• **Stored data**
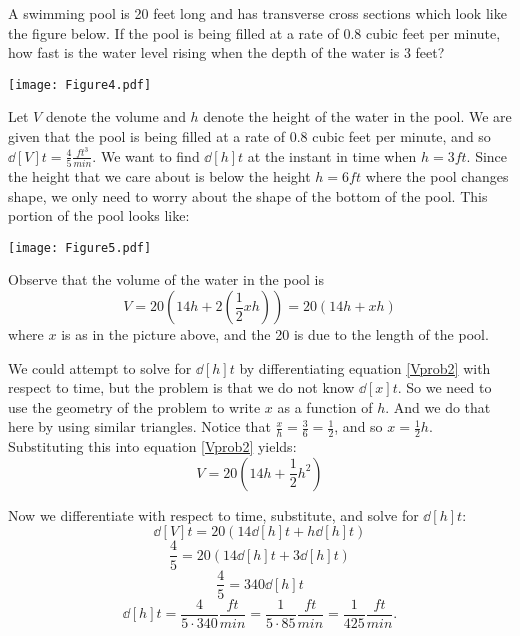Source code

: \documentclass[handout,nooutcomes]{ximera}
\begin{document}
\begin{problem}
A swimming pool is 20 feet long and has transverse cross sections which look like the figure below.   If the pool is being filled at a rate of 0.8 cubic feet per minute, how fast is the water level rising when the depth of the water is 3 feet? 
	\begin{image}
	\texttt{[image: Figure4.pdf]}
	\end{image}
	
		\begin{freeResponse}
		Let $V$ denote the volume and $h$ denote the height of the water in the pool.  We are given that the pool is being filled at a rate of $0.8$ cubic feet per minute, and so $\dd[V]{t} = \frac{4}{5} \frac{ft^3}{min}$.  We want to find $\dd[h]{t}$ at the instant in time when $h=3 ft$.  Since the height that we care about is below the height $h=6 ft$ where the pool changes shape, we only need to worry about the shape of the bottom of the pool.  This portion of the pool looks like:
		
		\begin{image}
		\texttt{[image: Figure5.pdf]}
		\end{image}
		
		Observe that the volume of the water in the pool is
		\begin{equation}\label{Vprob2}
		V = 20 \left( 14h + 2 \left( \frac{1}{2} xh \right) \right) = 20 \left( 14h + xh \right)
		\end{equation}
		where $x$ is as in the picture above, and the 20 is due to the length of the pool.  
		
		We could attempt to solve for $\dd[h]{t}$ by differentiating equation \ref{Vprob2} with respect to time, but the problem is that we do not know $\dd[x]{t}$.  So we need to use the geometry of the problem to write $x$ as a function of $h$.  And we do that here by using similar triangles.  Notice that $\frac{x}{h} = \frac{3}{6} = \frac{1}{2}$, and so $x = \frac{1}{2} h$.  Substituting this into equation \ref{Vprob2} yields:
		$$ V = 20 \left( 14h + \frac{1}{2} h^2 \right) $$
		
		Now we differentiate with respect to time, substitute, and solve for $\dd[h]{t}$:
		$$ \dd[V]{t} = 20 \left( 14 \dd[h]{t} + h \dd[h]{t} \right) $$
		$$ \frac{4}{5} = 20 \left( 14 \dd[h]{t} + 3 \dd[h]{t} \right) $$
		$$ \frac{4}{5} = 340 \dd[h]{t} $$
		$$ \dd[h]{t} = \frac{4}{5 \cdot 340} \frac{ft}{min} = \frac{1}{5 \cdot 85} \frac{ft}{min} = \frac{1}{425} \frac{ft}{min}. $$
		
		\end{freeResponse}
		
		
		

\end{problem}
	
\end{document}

---

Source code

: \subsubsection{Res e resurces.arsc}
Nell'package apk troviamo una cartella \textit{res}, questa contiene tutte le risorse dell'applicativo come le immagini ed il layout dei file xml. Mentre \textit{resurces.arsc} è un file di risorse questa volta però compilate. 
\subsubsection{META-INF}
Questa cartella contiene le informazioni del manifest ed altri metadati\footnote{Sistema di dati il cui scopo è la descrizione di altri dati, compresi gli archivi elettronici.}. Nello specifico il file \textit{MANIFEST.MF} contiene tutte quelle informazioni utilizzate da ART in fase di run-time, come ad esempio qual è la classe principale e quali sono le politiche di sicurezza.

• **EXERCISE PROMPT**
The lines holding the word "begin" are the answer. Find them in the entries and copy them.

• **TASK RESULT**
\begin{document}
\begin{problem}
	\begin{image}
		\begin{freeResponse}
		\begin{image}
		\begin{equation}\label{Vprob2}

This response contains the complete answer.